SUPPLIED MATERIAL below:

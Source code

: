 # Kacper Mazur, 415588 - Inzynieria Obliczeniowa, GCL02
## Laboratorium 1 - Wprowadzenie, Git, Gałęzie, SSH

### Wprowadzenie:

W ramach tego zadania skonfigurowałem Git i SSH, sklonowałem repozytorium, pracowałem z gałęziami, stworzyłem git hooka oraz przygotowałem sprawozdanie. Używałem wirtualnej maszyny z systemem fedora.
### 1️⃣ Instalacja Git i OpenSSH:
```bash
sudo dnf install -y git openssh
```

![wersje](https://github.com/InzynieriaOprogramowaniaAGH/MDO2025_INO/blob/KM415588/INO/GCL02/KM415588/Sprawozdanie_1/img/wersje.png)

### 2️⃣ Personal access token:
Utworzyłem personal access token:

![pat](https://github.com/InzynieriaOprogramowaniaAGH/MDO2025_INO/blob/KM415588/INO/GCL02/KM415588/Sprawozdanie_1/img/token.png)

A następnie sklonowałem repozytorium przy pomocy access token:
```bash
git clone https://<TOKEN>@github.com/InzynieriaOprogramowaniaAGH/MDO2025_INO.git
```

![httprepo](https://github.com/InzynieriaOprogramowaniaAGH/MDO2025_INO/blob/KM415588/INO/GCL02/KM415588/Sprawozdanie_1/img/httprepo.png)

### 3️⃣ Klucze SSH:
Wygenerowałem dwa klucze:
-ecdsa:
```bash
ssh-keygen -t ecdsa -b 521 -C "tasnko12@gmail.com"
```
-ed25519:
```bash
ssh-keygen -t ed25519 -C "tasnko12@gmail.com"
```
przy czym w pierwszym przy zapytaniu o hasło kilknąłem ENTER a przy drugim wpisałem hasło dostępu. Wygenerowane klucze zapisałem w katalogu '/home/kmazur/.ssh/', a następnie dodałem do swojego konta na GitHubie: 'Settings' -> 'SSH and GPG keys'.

End of SUPPLIED MATERIAL.

### PROMPT
Lines from the entries that contain the string "blob" must be found and copied.

### WRITTEN REPLY
![wersje](https://github.com/InzynieriaOprogramowaniaAGH/MDO2025_INO/blob/KM415588/INO/GCL02/KM415588/Sprawozdanie_1/img/wersje.png)
![pat](https://github.com/InzynieriaOprogramowaniaAGH/MDO2025_INO/blob/KM415588/INO/GCL02/KM415588/Sprawozdanie_1/img/token.png)
![httprepo](https://github.com/InzynieriaOprogramowaniaAGH/MDO2025_INO/blob/KM415588/INO/GCL02/KM415588/Sprawozdanie_1/img/httprepo.png)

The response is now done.